Some of my favorite memories and best ideas from last year are gone. I wrote them in a notebook I carried in my back pocket, and a few months ago, I left the notebook on a plane. Observations about my kids, story ideas, and thoughts about the world around me were lost. I replaced the notebook, and then last week, left the replacement notebook on a plane. This should win me some sort of prize.
I have developed emergency relationships with the lost-and-found departments at Delta and United airlines, but you know how that story ends. You can find vintage sandwiches in the seat-back pouches of a plane, but if you leave a leather-bound notebook about the size of a 3-by-5 card behind, they’ll throw it in the engine and clam up before you get out of the airport. They have special drills for this, I think.
I have carried a notebook in my back pocket for the last 23 years, five months, and 11 days. I can be precise because I still have the first one and 20 others like it on a shelf in my office. They contain thousands of little passages, some only a sentence, from coffee shops and northbound trains and campaign buses. I’ve transcribed overheard conversations (“Shy sales people have skinny kids”), I’ve sketched characters for a novel (“he had the face of a dissipated potato”), and I’ve collected facts, words, and quotes from my travels and reading ("Democracy is the theory that the common people know what they want, and deserve to get it good and hard“).
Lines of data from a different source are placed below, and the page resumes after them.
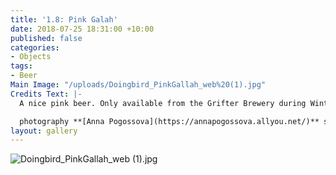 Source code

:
 ```yaml
---
title: '1.8: Pink Galah'
date: 2018-07-25 18:31:00 +10:00
published: false
categories:
- Objects
tags:
- Beer
Main Image: "/uploads/Doingbird_PinkGallah_web%20(1).jpg"
Credits Text: |-
  A nice pink beer. Only available from the Grifter Brewery during Winter.

  photography **[Anna Pogossova](https://annapogossova.allyou.net/)** styling **[Miguel Urbina Tan](https://www.instagram.com/miguelurbinatan)**
layout: gallery
---
```


![Doingbird_PinkGallah_web (1).jpg](/uploads/Doingbird_PinkGallah_web%20(1).jpg) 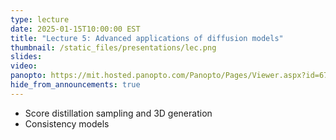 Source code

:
 ```yaml
---
type: lecture
date: 2025-01-15T10:00:00 EST
title: "Lecture 5: Advanced applications of diffusion models"
thumbnail: /static_files/presentations/lec.png
slides:
video:
panopto: https://mit.hosted.panopto.com/Panopto/Pages/Viewer.aspx?id=675d50ee-908e-4acc-a3d9-b24f012ed921
hide_from_announcements: true
---
```

 * Score distillation sampling and 3D generation
 * Consistency models

<!--
**Suggested Readings:**
- [Readings 1](http://example.com)
- [Readings 2](http://example.com)
-->
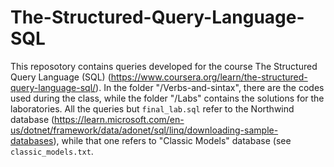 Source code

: # The-Structured-Query-Language-SQL
This reposotory contains queries developed for the course The Structured Query Language (SQL) (https://www.coursera.org/learn/the-structured-query-language-sql/). In the folder "/Verbs-and-sintax", there are the codes used during the class, while the folder "/Labs" contains the solutions for the laboratories. All the queries but ```final_lab.sql``` refer to the Northwind database (https://learn.microsoft.com/en-us/dotnet/framework/data/adonet/sql/linq/downloading-sample-databases), while that one refers to "Classic Models" database (see ```classic_models.txt```.
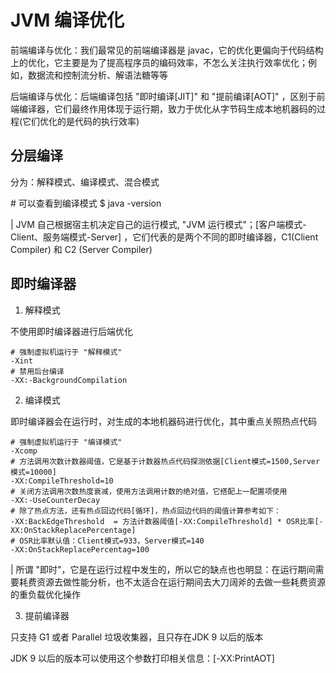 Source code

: # JVM 编译优化

前端编译与优化：我们最常见的前端编译器是 javac，它的优化更偏向于代码结构上的优化，它主要是为了提高程序员的编码效率，不怎么关注执行效率优化；例如，数据流和控制流分析、解语法糖等等

后端编译与优化：后端编译包括 "即时编译[JIT]" 和 "提前编译[AOT]"
，区别于前端编译器，它们最终作用体现于运行期，致力于优化从字节码生成本地机器码的过程(它们优化的是代码的执行效率)

## 分层编译

分为：解释模式、编译模式、混合模式

\# 可以查看到编译模式
$ java -version

| JVM 自己根据宿主机决定自己的运行模式, "JVM 运行模式"；[客户端模式-Client、服务端模式-Server]
，它们代表的是两个不同的即时编译器，C1(Client Compiler) 和 C2 (Server Compiler)

## 即时编译器

1. 解释模式

不使用即时编译器进行后端优化

```
# 强制虚拟机运行于 "解释模式" 
-Xint
# 禁用后台编译
-XX:-BackgroundCompilation
```

2. 编译模式

即时编译器会在运行时，对生成的本地机器码进行优化，其中重点关照热点代码

```
# 强制虚拟机运行于 "编译模式"
-Xcomp
# 方法调用次数计数器阈值，它是基于计数器热点代码探测依据[Client模式=1500,Server模式=10000]
-XX:CompileThreshold=10
# 关闭方法调用次数热度衰减，使用方法调用计数的绝对值，它搭配上一配置项使用
-XX:-UseCounterDecay
# 除了热点方法，还有热点回边代码[循环]，热点回边代码的阈值计算参考如下：
-XX:BackEdgeThreshold  = 方法计数器阈值[-XX:CompileThreshold] * OSR比率[-XX:OnStackReplacePercentage]
# OSR比率默认值：Client模式=933，Server模式=140
-XX:OnStackReplacePercentag=100
```

| 所谓 "即时"，它是在运行过程中发生的，所以它的缺点也也明显：在运行期间需要耗费资源去做性能分析，也不太适合在运行期间去大刀阔斧的去做一些耗费资源的重负载优化操作

3. 提前编译器

只支持 G1 或者 Parallel 垃圾收集器，且只存在JDK 9 以后的版本

JDK 9 以后的版本可以使用这个参数打印相关信息：[-XX:PrintAOT]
For years, not many other people shared my little habit. Now we all do it on Twitter, Facebook, and Instagram. Lately, there has been some concern about all of this activity. Last weekend in the New York Times, Sherry Turkle wrote about putting our lives “on pause” in order to tweet, text, or take a selfie: “When you get accustomed to a life of stops and starts, you get less accustomed to reflecting on where you are and what you are thinking.” A few months ago, also in the Times, Nick Bilton wrote that we’re all so busy capturing moments, we’re not living in them.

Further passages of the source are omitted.